O Governo Americano teve conhecimento de todas essas iniciativas, exceto das negociações com Melik. O ex-Presidente Hoover, por sua vez, declarou às altas esferas de Washington de que a nomeação de Suzuki significava que os japoneses estavam dispostos a capitular. Em sua opinião, se lhes fossem oferecidas duas condições - a conservação do Imperador e a posterior organização de um governo liberal, de sua livre escolha - eles se submeteriam a quaisquer outras exigências. Hoover assinalou também que os EUA tinham oportunidade de fazer a paz sem as inevitáveis complicações soviéticas, uma vez que a Rússia não estava em guerra com o Japão. Ignoro que medidas tomou o Governo Americano entre maio e julho para se valer dessa oportunidade tão favorável que lhe foi oferecida. É óbvio, entretanto, que a bomba atômica não só induziu o Imperador a se render como não influiu no resultado final da guerra. 

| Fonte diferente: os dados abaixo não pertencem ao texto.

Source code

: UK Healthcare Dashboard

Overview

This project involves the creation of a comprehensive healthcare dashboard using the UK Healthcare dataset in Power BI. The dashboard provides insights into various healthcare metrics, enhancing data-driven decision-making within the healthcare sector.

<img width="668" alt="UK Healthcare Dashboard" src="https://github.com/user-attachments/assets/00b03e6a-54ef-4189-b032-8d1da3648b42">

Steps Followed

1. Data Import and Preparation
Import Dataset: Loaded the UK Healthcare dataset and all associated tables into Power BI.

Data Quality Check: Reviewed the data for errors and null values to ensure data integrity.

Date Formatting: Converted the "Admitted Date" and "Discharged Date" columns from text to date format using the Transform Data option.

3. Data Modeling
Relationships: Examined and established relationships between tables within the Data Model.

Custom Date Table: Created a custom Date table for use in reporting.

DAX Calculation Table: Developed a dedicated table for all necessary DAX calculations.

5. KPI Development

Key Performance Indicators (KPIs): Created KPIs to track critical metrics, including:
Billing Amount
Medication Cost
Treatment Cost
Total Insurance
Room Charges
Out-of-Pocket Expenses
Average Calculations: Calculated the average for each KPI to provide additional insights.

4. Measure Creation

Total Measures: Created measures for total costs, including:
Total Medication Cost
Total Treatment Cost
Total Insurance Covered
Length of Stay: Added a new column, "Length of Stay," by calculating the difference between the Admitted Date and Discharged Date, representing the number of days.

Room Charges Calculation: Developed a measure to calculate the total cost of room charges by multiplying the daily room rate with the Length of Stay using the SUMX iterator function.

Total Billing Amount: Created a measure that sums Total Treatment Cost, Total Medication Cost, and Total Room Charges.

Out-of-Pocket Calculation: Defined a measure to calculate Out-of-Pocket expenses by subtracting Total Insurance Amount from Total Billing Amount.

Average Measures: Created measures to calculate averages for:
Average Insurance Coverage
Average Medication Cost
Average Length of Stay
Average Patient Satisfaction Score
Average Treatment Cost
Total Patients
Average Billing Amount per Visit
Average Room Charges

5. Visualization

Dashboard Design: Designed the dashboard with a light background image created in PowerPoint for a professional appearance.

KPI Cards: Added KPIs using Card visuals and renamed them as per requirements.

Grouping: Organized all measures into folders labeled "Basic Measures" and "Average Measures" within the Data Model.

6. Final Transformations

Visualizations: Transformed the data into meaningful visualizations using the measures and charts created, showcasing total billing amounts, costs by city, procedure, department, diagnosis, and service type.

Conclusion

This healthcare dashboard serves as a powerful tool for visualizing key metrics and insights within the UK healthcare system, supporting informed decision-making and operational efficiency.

Em 26 de julho foi conhecida a Declaração de Potsdam. Tanto o Imperador como os japoneses liberais consideraram-na  como base aceitável para a reedição, mas o Supremo Conselho discordou mais uma vez. A 6 e 9 de agosto, explodiram as bombas atômicas, e a Rússia declarou guerra ao Japão. No dia 9, o Supremo Conselho aceitou os termos de Potsdam Potsdam com quatro ressalvas -  que a Dinastia se mantivesse; que o Japão não fosse ocupado;  que o próprio Japão dirigisse o seu desarmamento e evacuação de tropas; e que ficasse a seu cargo o julgamento dos responsáveis pela guerra. 

Convencido de que essas condições não conseguiu sequer suspender os bombardeios aliados, Hirohito ordenou ao Supremo Conselho que voltasse a se reunir pouco antes da meia-noite, no seu palácio temporário - pequena casa construída sobre um dos mais profundos abrigos antiaéreos do Japão.

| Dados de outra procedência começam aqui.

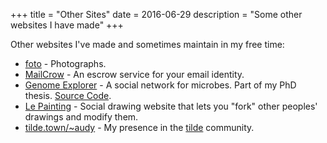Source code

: +++
title = "Other Sites"
date = 2016-06-29
description = "Some other websites I have made"
+++

Other websites I've made and sometimes maintain in my free time:

- [foto](http://foto.austinfanclub.com) - Photographs.
- [MailCrow](http://mailcrow.com) - An escrow service for your email identity.
- [Genome Explorer](http://genomes.austinfanclub.com) - A social
  network for microbes. Part of my PhD thesis. [Source
  Code](https://github.com/audy/genome-explorer).
- [Le Painting](http://painting.austinfanclub.com) - Social drawing website
  that lets you "fork" other peoples' drawings and modify them.
- [tilde.town/~audy](http://tilde.town/~audy) - My presence in the
  [tilde](https://medium.com/message/tilde-club-i-had-a-couple-drinks-and-woke-up-with-1-000-nerds-a8904f0a2ebf#.2b3hyan15)
  community.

E foi nessa desolada Tóquio, iluminada apenas pelos braseiros que de dia e de noite  fumegavam em toda a cidade, que começou o mais impressionante debate da história do Japão. A noite estava quente e úmida; os mosquitos, saídos do fosso de água estagnada à volta do prédio, zumbiam inoportunos sobre a mesa, quando os líderes do Japão para ela se acercaram, suando, abalados e trêmulos. Estavam presentes o Imperador, seis membros do Supremo Conselho e o Barão Kuchiro-Hiranuma, presidente do Conselho Privado.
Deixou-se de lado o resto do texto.